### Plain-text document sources
※
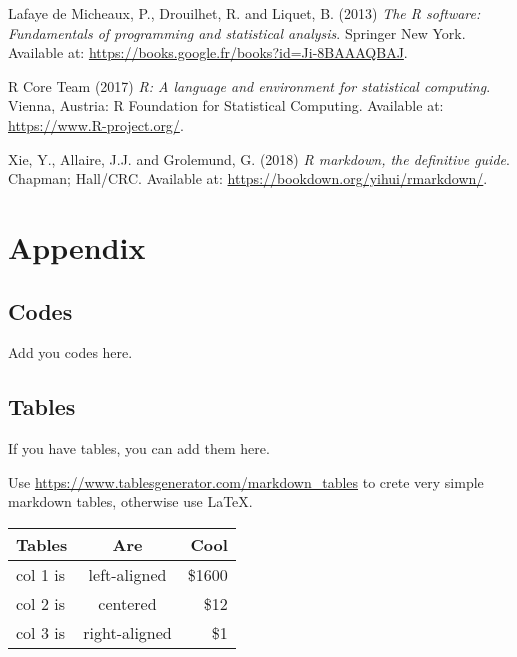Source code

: \documentclass[mstat,12pt]{unswthesis}
\begin{document}
\hypertarget{refs}{}
\begin{CSLReferences}{0}{0}
\leavevmode{}%
Lafaye de Micheaux, P., Drouilhet, R. and Liquet, B. (2013) \emph{The
{R} software: Fundamentals of programming and statistical analysis}.
Springer New York. Available at:
\url{https://books.google.fr/books?id=Ji-8BAAAQBAJ}.

\leavevmode{}%
R Core Team (2017) \emph{{R}: A language and environment for statistical
computing}. Vienna, Austria: R Foundation for Statistical Computing.
Available at: \url{https://www.R-project.org/}.

\leavevmode{}%
Xie, Y., Allaire, J.J. and Grolemund, G. (2018) \emph{R markdown, the
definitive guide}. Chapman; Hall/CRC. Available at:
\url{https://bookdown.org/yihui/rmarkdown/}.

\end{CSLReferences}




\hypertarget{appendix}{%
\chapter*{Appendix}\label{appendix}}

\hypertarget{codes}{%
\section*{\texorpdfstring{\textbf{Codes}}{Codes}}\label{codes}}

Add you codes here.

\hypertarget{tables}{%
\section*{\texorpdfstring{\textbf{Tables}}{Tables}}\label{tables}}

If you have tables, you can add them here.

Use \url{https://www.tablesgenerator.com/markdown_tables} to crete very
simple markdown tables, otherwise use \LaTeX.

\begin{longtable}[]{@{}lcr@{}}
\toprule
Tables & Are & Cool \\
\midrule
\endhead
col 1 is & left-aligned & \$1600 \\
col 2 is & centered & \$12 \\
col 3 is & right-aligned & \$1 \\
\bottomrule
\end{longtable}
\end{document}
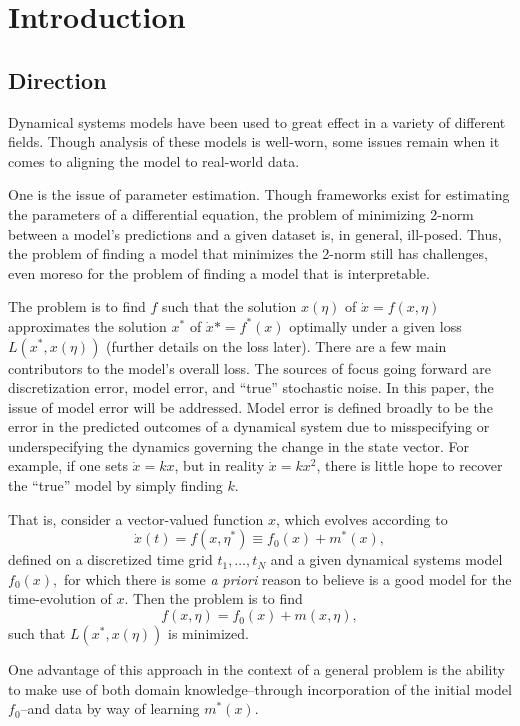 \documentclass[12pt]{article}
\begin{document}
\section{Introduction}

\subsection{Direction}

Dynamical systems models have been used to great effect in a variety of different fields. Though analysis of these models is well-worn, some issues remain when it comes to aligning the model to real-world data.

One is the issue of parameter estimation. Though frameworks exist for estimating the parameters of a differential equation, the problem of minimizing 2-norm between a model's predictions and a given dataset is, in general, ill-posed\cite{chung}. Thus, the problem of finding a model that minimizes the 2-norm still has challenges, even moreso for the problem of finding a model that is interpretable.

The problem is to find $f$ such that the solution $x(\eta)$ of $\dot{x} = f(x,\eta)$ approximates the solution $x^*$ of $\dot{x}* = f^*(x)$ optimally under a given loss $L(x^*, x(\eta))$ (further details on the loss later). There are a few main contributors to the model's overall loss. The sources of focus going forward are discretization error, model error, and ``true'' stochastic noise. In this paper, the issue of model error will be addressed. Model error is defined broadly to be the error in the predicted outcomes of a dynamical system due to misspecifying or underspecifying the dynamics governing the change in the state vector. For example, if one sets $\dot{x} = k x$, but in reality $\dot{x} = k x^2$, there is little hope to recover the ``true'' model by simply finding $k$.

That is, consider a vector-valued function $x$, which evolves according to $$\dot{x}(t) = f(x, \eta^*) \equiv f_0(x) + m^*(x),$$ defined on a discretized time grid $t_1, \ldots, t_N$ and a given dynamical systems model $f_0(x),$ for which there is some \textit{a priori} reason to believe is a good model for the time-evolution of $x$. Then the problem is to find $$f(x, \eta) = f_0(x) + m(x, \eta),$$ such that $L(x^*, x(\eta))$ is minimized.

One advantage of this approach in the context of a general problem is the ability to make use of both domain knowledge\---through incorporation of the initial model $f_0$\---and data by way of learning $m^*(x)$\cite{levine}.
\end{document}
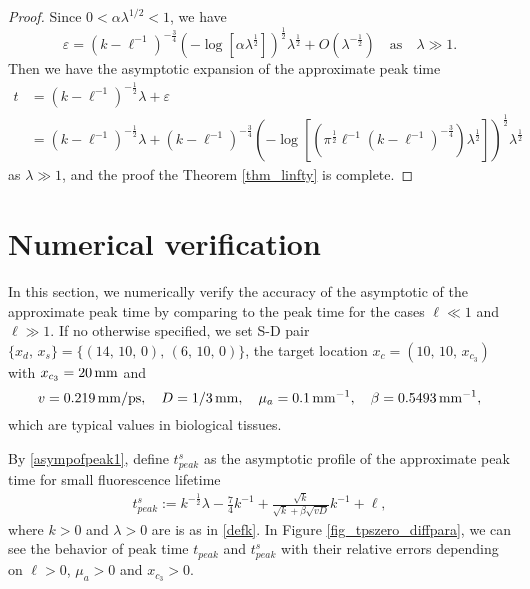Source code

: \documentclass[10pt]{article}
\numberwithin{equation}{section}
\numberwithin{figure}{section}
\begin{document}
\begin{proof}
Since $0<\alpha \lambda^{1/2} <1$, we have 
$$
\varepsilon =  (k-\ell^{-1})^{-\frac{3}{4}} \left( -\log\left[ \alpha \lambda^\frac{1}{2} \right] \right)^\frac{1}{2} \lambda^\frac{1}{2} + O\left( \lambda^{-\frac{1}{2}} \right) \quad \mbox{as} \quad \lambda \gg 1.
$$
Then we have the asymptotic expansion of the approximate peak time
\begin{equation}\label{eq_peaktime}
\begin{split}
t &= (k-\ell^{-1})^{-\frac{1}{2}} \lambda + \varepsilon \\
&=(k-\ell^{-1})^{-\frac{1}{2}} \lambda + (k-\ell^{-1})^{-\frac{3}{4}} \left( -\log\left[ (\pi^{\frac{1}{2}} \ell^{-1} (k-\ell^{-1})^{-\frac{3}{4}}) \lambda^\frac{1}{2} \right] \right)^\frac{1}{2} \lambda^\frac{1}{2} 
\end{split}
\end{equation}
as $\lambda \gg 1$, and the proof the Theorem \ref{thm_linfty} is complete.
\end{proof}

\section{Numerical verification}\label{sec_numeric}
In this section,  we numerically verify the accuracy of the asymptotic of the approximate peak time by comparing to the peak time for the cases $\ell \ll 1$ and $\ell \gg 1$. If no otherwise specified, we set  S-D pair $\{x_{d},\,x_{s}\}=\{(14,\,10,\,0),\,(6,\,10,\,0)\}$, the target location $x_{c}=(10,\,10,\,x_{c_3})$ with $x_{c_3}=20\,{\rm mm}$ and 
\begin{equation}\label{phys_para}
v=0.219\, {\rm mm/ps},\quad D=1/3\,{\rm mm},\quad \mu_a=0.1\,{\rm mm^{-1}},\quad \beta=0.5493\, {\rm mm^{-1}},
\end{equation}
which are typical values in biological tissues. 
\begin{comment}
In Figure \ref{fig_tps_diffpara},
we show the numerical results for fixed S-D pair $\{x_{d},\,x_{s}\}=\{(14,\,10,\,0),\,(6,\,10,\,0)\}$, the projected location of the target $x_{c}=(10,\,10,\,x_{c_3})$ and changed $x_{c_3},\,D,\,\mu_a,\,\ell$.
\end{comment}
By \eqref{asympofpeak1}, define $t_{peak}^s$ as the asymptotic profile of the approximate peak time for small fluorescence lifetime 
\begin{equation}\label{asymptotic1}
\begin{split}
t_{peak}^s :=  k^{-\frac{1}{2}}\lambda - \frac{7}{4}k^{-1} + \frac{\sqrt{k}}{\sqrt{k}+\beta\sqrt{vD}}k^{-1} + \ell,
\end{split}
\end{equation}
where $k>0$ and $\lambda>0$ are is as in \eqref{defk}.
In Figure \ref{fig_tpszero_diffpara}, we can see the behavior of peak time $t_{peak}$ and $t_{peak}^s$ with their relative errors depending on $\ell>0$, $\mu_a>0$ and $x_{c_3}>0$.
\end{document}
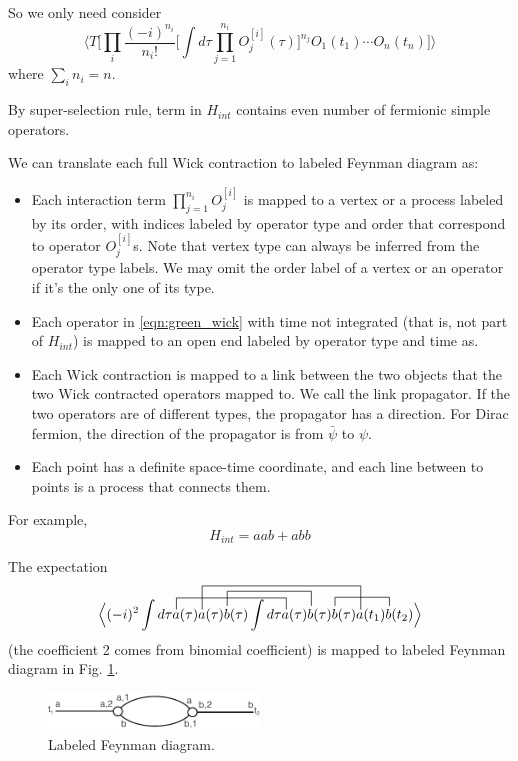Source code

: \documentclass[12pt]{book}
\begin{document}
	So we only need consider
	\begin{equation}
		\Big \langle T\Big[ \prod_i \frac{(-i)^{n_i}}{n_i!}\Big[\int d\tau \prod_{j=1}^{n_i}O^{[i]}_j(\tau)\Big]^{n_j}O_1(t_1)\cdots O_n(t_n) \Big]\Big \rangle \label{eqn:green_wick}
	\end{equation} 
	where $\sum_in_i=n$.
	
	By super-selection rule, term in $H_{int}$ contains even number of fermionic simple operators.
	
	We can translate each full Wick contraction to labeled Feynman diagram as:
	\begin{itemize}
		\item Each interaction term $\prod_{j=1}^{n_i}O^{[i]}_j$ is mapped to a vertex or a process labeled by its order, with indices labeled by operator type and order that correspond to operator $O^{[i]}_j$s. Note that vertex type can always be inferred from the operator type labels. We may omit the order label of a vertex or an operator if it's the only one of its type.
		\item Each operator in \ref{eqn:green_wick} with time not integrated (that is, not part of $H_{int}$) is mapped to an open end labeled by operator type and time as.
		\item Each Wick contraction is mapped to a link between the two objects that the two Wick contracted operators mapped to. We call the link propagator. If the two operators are of different types, the propagator has a direction. For Dirac fermion, the direction of the propagator is from $\bar\psi$ to $\psi$.
		\item Each point has a definite space-time coordinate, and each line between to points is a process that connects them.
	\end{itemize}
	
	For example,
	\begin{equation}
		H_{int}=aab+abb
	\end{equation}
	
	The expectation
	\begin{equation}
		\contraction[2ex]{\Big \langle (-i)^2\int d\tau}{a}{(\tau)a(\tau)b(\tau)\int d\tau}{a}
		\contraction[4ex]{\Big \langle (-i)^2\int d\tau a(\tau)}{a}{(\tau)b(\tau)\int d\tau a(\tau)b(\tau)b(\tau)}{a}
		\contraction[2.5ex]{\Big \langle (-i)^2\int d\tau a(\tau)a(\tau)}{b}{(\tau)\int d\tau a(\tau)}{b}
		\contraction[1.5ex]{\Big \langle (-i)^2\int d\tau a(\tau)a(\tau)b(\tau)\int d\tau a(\tau)b(\tau)}{b}{(\tau)a(t_1)}{b}
		\Big \langle  (-i)^2\int d\tau a(\tau)a(\tau)b(\tau)\int d\tau a(\tau)b(\tau)b(\tau)a(t_1)b(t_2)\Big \rangle
	\end{equation} 
	(the coefficient 2 comes from binomial coefficient) is mapped to labeled Feynman diagram in Fig. \ref{fig:labeled_feyn}.
	\begin{figure}[htb]
		\centering  
		\includegraphics[width=0.5\textwidth]{resources/chap_feyn_diag/4_3_feyn_diag.pdf}
		\caption{Labeled Feynman diagram.}
		\label{fig:labeled_feyn} 
	\end{figure}
	
\end{document}
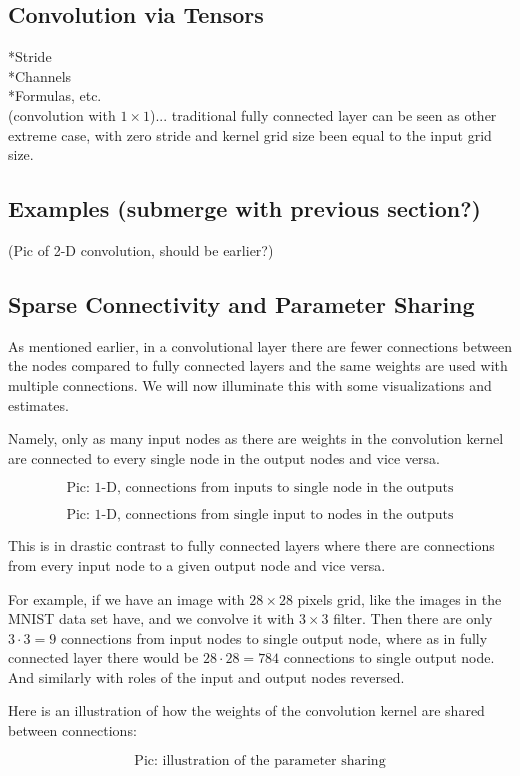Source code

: \documentclass[]{article}
\begin{document}
\subsection{Convolution via Tensors}
*Stride\\
*Channels\\
*Formulas, etc.\\
(convolution with $1\times 1$)... traditional fully connected layer can be seen
as other extreme case, with zero stride and kernel grid size been equal to the
input grid size.

\subsection{Examples (submerge with previous section?)}
(Pic of 2-D convolution, should be earlier?)

\subsection{Sparse Connectivity and Parameter Sharing}
As mentioned earlier, in a convolutional layer there are fewer connections
between the nodes compared to fully connected layers and the same weights are used
with multiple connections. We will now illuminate this with some visualizations
and estimates.

Namely, only as many input nodes as there are weights in the convolution kernel
are connected to every single node in the output nodes and vice versa.

\[
\text{Pic: 1-D, connections from inputs to single node in the outputs}
\]

\[
\text{Pic: 1-D, connections from single input to nodes in the outputs}
\]

This is in drastic contrast to fully connected layers where there are connections
from every input node to a given output node and vice versa.

For example, if we have an image with $28 \times 28$ pixels grid, like the images
in the MNIST data set have, and we convolve it with $3 \times 3$ filter. Then
there are only $3 \cdot 3 = 9$ connections from input nodes to single output node,
where as in fully connected layer there would be $28 \cdot 28 = 784$ connections
to single output node. And similarly with roles of the input and output nodes reversed.

Here is an illustration of how the weights of the convolution kernel are shared
between connections:

\[
\text{Pic: illustration of the parameter sharing}
\]
\end{document}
※
### Exercise instructions
Lines from the records above that hold "kernel" are the ones to list.

### Your solution
as other extreme case, with zero stride and kernel grid size been equal to the
Namely, only as many input nodes as there are weights in the convolution kernel
Here is an illustration of how the weights of the convolution kernel are shared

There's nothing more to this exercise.